# Work instruction:
In the data below, find each line that contains the word "ymazurau" and copy it.

# Excerpts from a dataset:
= = = = =

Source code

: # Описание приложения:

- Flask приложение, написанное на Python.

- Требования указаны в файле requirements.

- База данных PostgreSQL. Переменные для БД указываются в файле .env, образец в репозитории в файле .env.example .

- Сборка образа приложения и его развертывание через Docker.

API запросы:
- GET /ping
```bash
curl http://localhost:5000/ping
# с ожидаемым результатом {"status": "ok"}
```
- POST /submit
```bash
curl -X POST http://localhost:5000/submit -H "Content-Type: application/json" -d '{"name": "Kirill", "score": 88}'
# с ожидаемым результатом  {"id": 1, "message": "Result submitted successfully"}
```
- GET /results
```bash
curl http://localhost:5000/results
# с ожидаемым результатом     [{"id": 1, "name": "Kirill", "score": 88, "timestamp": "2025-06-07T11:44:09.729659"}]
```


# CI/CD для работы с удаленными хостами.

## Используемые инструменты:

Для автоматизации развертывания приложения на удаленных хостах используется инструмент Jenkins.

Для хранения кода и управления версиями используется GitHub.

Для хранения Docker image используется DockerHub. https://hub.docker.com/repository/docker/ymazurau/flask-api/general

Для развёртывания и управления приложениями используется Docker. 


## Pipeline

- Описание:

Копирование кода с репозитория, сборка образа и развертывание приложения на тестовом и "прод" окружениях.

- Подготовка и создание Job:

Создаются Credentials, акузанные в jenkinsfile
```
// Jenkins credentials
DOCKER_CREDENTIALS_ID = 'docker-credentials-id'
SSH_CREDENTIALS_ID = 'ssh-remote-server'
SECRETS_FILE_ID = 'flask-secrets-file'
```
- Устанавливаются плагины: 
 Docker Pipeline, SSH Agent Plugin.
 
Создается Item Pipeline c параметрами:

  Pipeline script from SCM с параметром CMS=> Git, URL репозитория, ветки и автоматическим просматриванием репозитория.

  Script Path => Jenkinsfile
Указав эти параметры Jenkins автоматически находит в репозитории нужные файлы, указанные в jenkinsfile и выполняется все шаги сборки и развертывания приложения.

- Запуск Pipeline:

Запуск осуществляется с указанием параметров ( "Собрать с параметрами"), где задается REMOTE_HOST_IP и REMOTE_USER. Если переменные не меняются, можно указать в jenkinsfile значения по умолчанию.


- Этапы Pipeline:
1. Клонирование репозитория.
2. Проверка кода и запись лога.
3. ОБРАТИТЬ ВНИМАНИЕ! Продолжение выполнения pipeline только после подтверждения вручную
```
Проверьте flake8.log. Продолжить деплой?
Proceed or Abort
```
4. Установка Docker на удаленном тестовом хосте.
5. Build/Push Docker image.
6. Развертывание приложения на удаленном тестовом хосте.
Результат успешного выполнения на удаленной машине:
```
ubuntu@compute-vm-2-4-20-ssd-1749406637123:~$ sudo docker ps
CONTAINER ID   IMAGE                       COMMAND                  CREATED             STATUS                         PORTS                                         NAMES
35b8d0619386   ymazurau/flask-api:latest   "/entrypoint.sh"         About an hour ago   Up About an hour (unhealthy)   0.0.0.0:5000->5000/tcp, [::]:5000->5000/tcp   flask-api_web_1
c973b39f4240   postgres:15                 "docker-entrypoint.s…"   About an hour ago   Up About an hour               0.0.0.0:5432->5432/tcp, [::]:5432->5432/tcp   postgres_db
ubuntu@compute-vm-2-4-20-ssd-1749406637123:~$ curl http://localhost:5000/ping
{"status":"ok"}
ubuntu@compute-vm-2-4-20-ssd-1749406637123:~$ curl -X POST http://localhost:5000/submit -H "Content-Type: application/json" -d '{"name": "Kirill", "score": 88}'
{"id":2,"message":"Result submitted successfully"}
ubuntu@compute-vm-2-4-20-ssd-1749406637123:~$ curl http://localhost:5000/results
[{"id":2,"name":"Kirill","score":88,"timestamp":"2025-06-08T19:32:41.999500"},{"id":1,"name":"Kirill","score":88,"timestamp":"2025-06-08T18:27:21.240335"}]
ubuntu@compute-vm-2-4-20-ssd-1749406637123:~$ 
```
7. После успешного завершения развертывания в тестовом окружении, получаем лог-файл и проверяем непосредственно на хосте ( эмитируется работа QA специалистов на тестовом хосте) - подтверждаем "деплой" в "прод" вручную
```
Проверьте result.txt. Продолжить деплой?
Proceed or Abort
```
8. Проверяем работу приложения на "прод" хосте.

= = = = =

# Answer to the problem:
Для хранения Docker image используется DockerHub. https://hub.docker.com/repository/docker/ymazurau/flask-api/general
35b8d0619386   ymazurau/flask-api:latest   "/entrypoint.sh"         About an hour ago   Up About an hour (unhealthy)   0.0.0.0:5000->5000/tcp, [::]:5000->5000/tcp   flask-api_web_1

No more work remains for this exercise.